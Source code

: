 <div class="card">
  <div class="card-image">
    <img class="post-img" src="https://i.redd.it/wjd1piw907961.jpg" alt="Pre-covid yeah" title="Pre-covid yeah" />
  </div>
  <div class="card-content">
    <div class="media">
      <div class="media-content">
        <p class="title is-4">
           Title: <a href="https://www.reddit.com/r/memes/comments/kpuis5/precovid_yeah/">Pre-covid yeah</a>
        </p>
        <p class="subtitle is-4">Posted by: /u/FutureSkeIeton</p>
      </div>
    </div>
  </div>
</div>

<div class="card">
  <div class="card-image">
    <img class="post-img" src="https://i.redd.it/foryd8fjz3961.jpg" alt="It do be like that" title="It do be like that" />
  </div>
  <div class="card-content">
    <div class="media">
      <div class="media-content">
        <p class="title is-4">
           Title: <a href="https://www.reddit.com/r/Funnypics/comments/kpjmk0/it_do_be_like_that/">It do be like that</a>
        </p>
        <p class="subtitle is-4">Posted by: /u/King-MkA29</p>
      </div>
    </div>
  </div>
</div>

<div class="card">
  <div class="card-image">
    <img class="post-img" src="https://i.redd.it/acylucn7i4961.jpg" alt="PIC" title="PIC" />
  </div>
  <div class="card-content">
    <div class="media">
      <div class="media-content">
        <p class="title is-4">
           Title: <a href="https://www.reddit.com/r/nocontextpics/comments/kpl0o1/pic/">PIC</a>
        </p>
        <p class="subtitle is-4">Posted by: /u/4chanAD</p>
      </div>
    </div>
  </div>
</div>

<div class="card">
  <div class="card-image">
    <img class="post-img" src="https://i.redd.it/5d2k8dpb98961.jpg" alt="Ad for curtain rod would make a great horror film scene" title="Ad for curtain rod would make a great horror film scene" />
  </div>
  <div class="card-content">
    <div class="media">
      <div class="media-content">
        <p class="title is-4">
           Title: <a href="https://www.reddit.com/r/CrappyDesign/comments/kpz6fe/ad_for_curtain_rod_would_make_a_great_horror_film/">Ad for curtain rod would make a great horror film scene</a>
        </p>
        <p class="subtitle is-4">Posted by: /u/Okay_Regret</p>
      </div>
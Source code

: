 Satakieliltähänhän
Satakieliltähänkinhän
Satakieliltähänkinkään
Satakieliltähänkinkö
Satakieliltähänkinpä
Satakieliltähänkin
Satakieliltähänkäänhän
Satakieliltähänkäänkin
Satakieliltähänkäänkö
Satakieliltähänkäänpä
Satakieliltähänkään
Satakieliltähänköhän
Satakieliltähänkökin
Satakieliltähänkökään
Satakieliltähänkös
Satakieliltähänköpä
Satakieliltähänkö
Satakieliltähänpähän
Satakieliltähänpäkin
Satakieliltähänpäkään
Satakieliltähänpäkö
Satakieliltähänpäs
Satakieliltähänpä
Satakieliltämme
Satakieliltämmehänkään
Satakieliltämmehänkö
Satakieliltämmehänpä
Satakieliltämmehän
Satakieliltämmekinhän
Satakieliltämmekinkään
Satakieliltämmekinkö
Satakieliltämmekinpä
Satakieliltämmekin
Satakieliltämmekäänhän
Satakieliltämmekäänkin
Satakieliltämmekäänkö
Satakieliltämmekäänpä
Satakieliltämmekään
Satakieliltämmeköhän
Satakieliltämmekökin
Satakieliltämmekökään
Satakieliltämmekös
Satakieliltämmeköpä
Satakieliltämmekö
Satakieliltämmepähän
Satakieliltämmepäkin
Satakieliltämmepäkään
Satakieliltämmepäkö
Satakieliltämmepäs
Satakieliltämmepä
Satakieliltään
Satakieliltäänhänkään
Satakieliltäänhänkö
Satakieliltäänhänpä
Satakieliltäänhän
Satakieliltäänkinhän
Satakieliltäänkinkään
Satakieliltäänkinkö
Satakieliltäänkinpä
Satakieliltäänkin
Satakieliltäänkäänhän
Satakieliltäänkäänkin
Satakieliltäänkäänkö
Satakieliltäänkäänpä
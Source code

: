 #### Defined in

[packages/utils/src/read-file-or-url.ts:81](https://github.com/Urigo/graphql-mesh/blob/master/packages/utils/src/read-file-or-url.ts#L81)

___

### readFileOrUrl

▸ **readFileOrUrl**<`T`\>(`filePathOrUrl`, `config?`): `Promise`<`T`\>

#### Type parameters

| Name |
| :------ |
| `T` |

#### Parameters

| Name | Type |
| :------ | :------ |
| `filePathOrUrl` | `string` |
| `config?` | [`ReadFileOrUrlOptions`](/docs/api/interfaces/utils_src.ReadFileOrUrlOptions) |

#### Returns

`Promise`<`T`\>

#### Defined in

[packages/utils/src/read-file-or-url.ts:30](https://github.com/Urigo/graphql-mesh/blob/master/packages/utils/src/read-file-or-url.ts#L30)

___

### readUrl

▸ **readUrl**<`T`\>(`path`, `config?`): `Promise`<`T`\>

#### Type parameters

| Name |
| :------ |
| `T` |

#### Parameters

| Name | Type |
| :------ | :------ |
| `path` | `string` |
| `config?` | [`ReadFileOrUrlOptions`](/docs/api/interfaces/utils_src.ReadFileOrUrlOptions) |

********************

> **Prompt**:
Out of the data above, give again only the lines starting at the one holding "Satakieliltäänhänpä" and ending at the one holding "### readFileOrUrl", unchanged.

> **Task answer**:
Satakieliltäänhänpä
Satakieliltäänhän
Satakieliltäänkinhän
Satakieliltäänkinkään
Satakieliltäänkinkö
Satakieliltäänkinpä
Satakieliltäänkin
Satakieliltäänkäänhän
Satakieliltäänkäänkin
Satakieliltäänkäänkö
Satakieliltäänkäänpä
Source code

: #### Defined in

[packages/utils/src/read-file-or-url.ts:81](https://github.com/Urigo/graphql-mesh/blob/master/packages/utils/src/read-file-or-url.ts#L81)

___

### readFileOrUrl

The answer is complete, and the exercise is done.